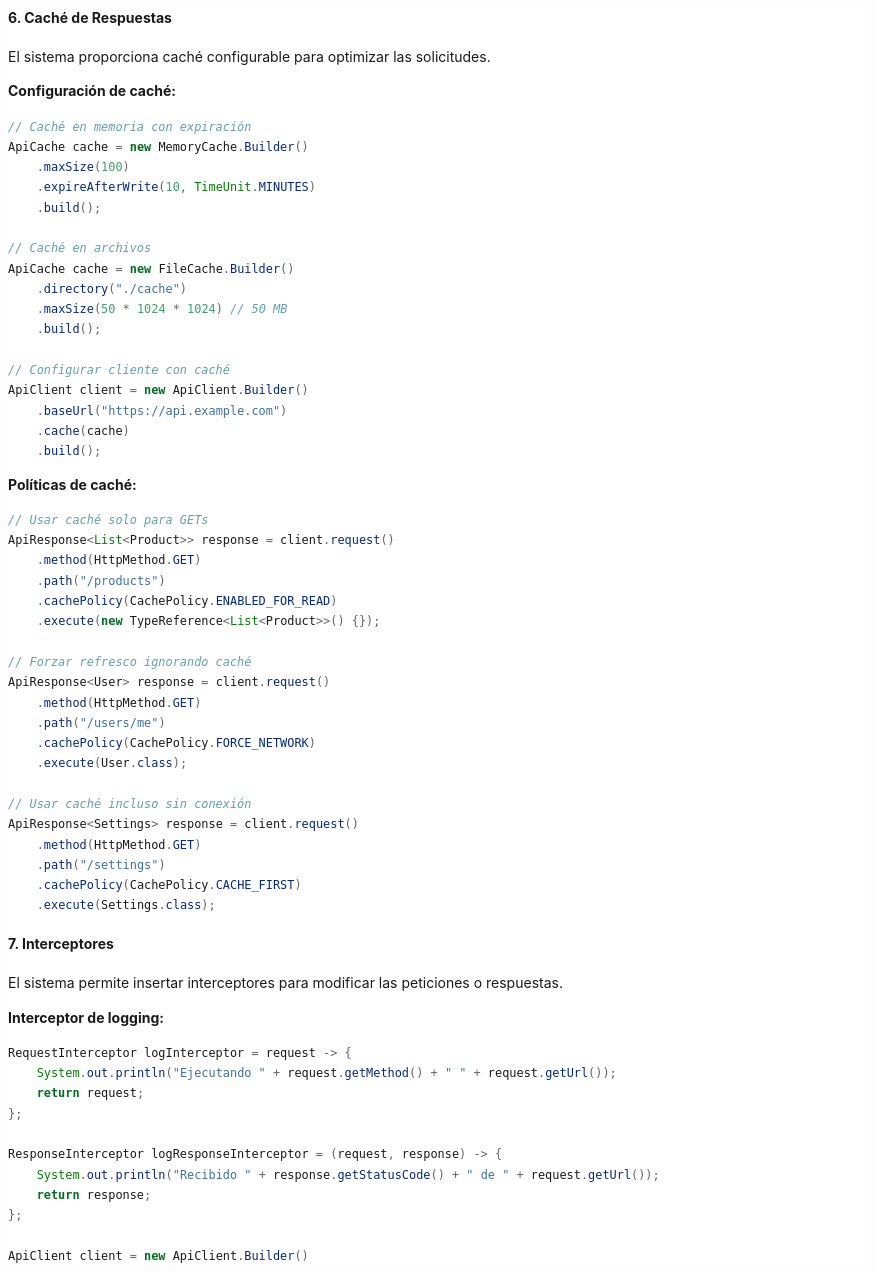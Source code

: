 #### 6. Caché de Respuestas

El sistema proporciona caché configurable para optimizar las solicitudes.

**Configuración de caché:**
```java
// Caché en memoria con expiración
ApiCache cache = new MemoryCache.Builder()
    .maxSize(100)
    .expireAfterWrite(10, TimeUnit.MINUTES)
    .build();

// Caché en archivos
ApiCache cache = new FileCache.Builder()
    .directory("./cache")
    .maxSize(50 * 1024 * 1024) // 50 MB
    .build();

// Configurar cliente con caché
ApiClient client = new ApiClient.Builder()
    .baseUrl("https://api.example.com")
    .cache(cache)
    .build();
```

**Políticas de caché:**
```java
// Usar caché solo para GETs
ApiResponse<List<Product>> response = client.request()
    .method(HttpMethod.GET)
    .path("/products")
    .cachePolicy(CachePolicy.ENABLED_FOR_READ)
    .execute(new TypeReference<List<Product>>() {});

// Forzar refresco ignorando caché
ApiResponse<User> response = client.request()
    .method(HttpMethod.GET)
    .path("/users/me")
    .cachePolicy(CachePolicy.FORCE_NETWORK)
    .execute(User.class);

// Usar caché incluso sin conexión
ApiResponse<Settings> response = client.request()
    .method(HttpMethod.GET)
    .path("/settings")
    .cachePolicy(CachePolicy.CACHE_FIRST)
    .execute(Settings.class);
```

#### 7. Interceptores

El sistema permite insertar interceptores para modificar las peticiones o respuestas.

**Interceptor de logging:**
```java
RequestInterceptor logInterceptor = request -> {
    System.out.println("Ejecutando " + request.getMethod() + " " + request.getUrl());
    return request;
};

ResponseInterceptor logResponseInterceptor = (request, response) -> {
    System.out.println("Recibido " + response.getStatusCode() + " de " + request.getUrl());
    return response;
};

ApiClient client = new ApiClient.Builder()
```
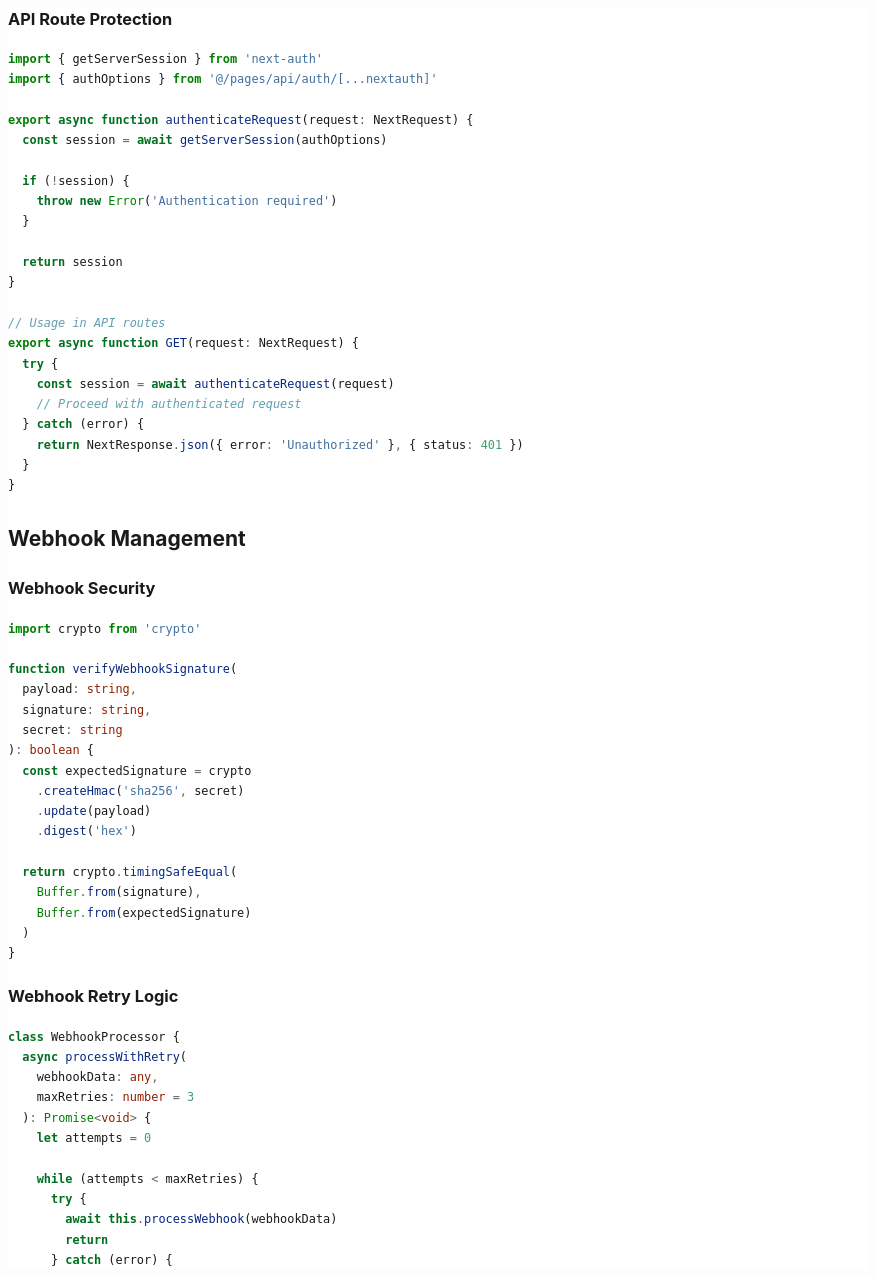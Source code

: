 ### API Route Protection
```typescript
import { getServerSession } from 'next-auth'
import { authOptions } from '@/pages/api/auth/[...nextauth]'

export async function authenticateRequest(request: NextRequest) {
  const session = await getServerSession(authOptions)
  
  if (!session) {
    throw new Error('Authentication required')
  }
  
  return session
}

// Usage in API routes
export async function GET(request: NextRequest) {
  try {
    const session = await authenticateRequest(request)
    // Proceed with authenticated request
  } catch (error) {
    return NextResponse.json({ error: 'Unauthorized' }, { status: 401 })
  }
}
```

## Webhook Management

### Webhook Security
```typescript
import crypto from 'crypto'

function verifyWebhookSignature(
  payload: string,
  signature: string,
  secret: string
): boolean {
  const expectedSignature = crypto
    .createHmac('sha256', secret)
    .update(payload)
    .digest('hex')
  
  return crypto.timingSafeEqual(
    Buffer.from(signature),
    Buffer.from(expectedSignature)
  )
}
```

### Webhook Retry Logic
```typescript
class WebhookProcessor {
  async processWithRetry(
    webhookData: any,
    maxRetries: number = 3
  ): Promise<void> {
    let attempts = 0
    
    while (attempts < maxRetries) {
      try {
        await this.processWebhook(webhookData)
        return
      } catch (error) {
```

▶ **Exercise details**
All of the listing should be transcribed exactly, but none of its images.

▶ **Result of this task**
Source code

: #### 6. Caché de Respuestas

El sistema proporciona caché configurable para optimizar las solicitudes.

**Configuración de caché:**
```java
// Caché en memoria con expiración
ApiCache cache = new MemoryCache.Builder()
    .maxSize(100)
    .expireAfterWrite(10, TimeUnit.MINUTES)
    .build();

// Caché en archivos
ApiCache cache = new FileCache.Builder()
    .directory("./cache")
    .maxSize(50 * 1024 * 1024) // 50 MB
    .build();

// Configurar cliente con caché
ApiClient client = new ApiClient.Builder()
    .baseUrl("https://api.example.com")
    .cache(cache)
    .build();
```

**Políticas de caché:**
```java
// Usar caché solo para GETs
ApiResponse<List<Product>> response = client.request()
    .method(HttpMethod.GET)
    .path("/products")
    .cachePolicy(CachePolicy.ENABLED_FOR_READ)
    .execute(new TypeReference<List<Product>>() {});

// Forzar refresco ignorando caché
ApiResponse<User> response = client.request()
    .method(HttpMethod.GET)
    .path("/users/me")
    .cachePolicy(CachePolicy.FORCE_NETWORK)
    .execute(User.class);

// Usar caché incluso sin conexión
ApiResponse<Settings> response = client.request()
    .method(HttpMethod.GET)
    .path("/settings")
    .cachePolicy(CachePolicy.CACHE_FIRST)
    .execute(Settings.class);
```

#### 7. Interceptores

El sistema permite insertar interceptores para modificar las peticiones o respuestas.

**Interceptor de logging:**
```java
RequestInterceptor logInterceptor = request -> {
    System.out.println("Ejecutando " + request.getMethod() + " " + request.getUrl());
    return request;
};

ResponseInterceptor logResponseInterceptor = (request, response) -> {
    System.out.println("Recibido " + response.getStatusCode() + " de " + request.getUrl());
    return response;
};

ApiClient client = new ApiClient.Builder()
```
Source code

: ### API Route Protection
```typescript
import { getServerSession } from 'next-auth'
import { authOptions } from '@/pages/api/auth/[...nextauth]'

export async function authenticateRequest(request: NextRequest) {
  const session = await getServerSession(authOptions)
  
  if (!session) {
    throw new Error('Authentication required')
  }
  
  return session
}

// Usage in API routes
export async function GET(request: NextRequest) {
  try {
    const session = await authenticateRequest(request)
    // Proceed with authenticated request
  } catch (error) {
    return NextResponse.json({ error: 'Unauthorized' }, { status: 401 })
  }
}
```

## Webhook Management

### Webhook Security
```typescript
import crypto from 'crypto'

function verifyWebhookSignature(
  payload: string,
  signature: string,
  secret: string
): boolean {
  const expectedSignature = crypto
    .createHmac('sha256', secret)
    .update(payload)
    .digest('hex')
  
  return crypto.timingSafeEqual(
    Buffer.from(signature),
    Buffer.from(expectedSignature)
  )
}
```

### Webhook Retry Logic
```typescript
class WebhookProcessor {
  async processWithRetry(
    webhookData: any,
    maxRetries: number = 3
  ): Promise<void> {
    let attempts = 0
    
    while (attempts < maxRetries) {
      try {
        await this.processWebhook(webhookData)
        return
      } catch (error) {
```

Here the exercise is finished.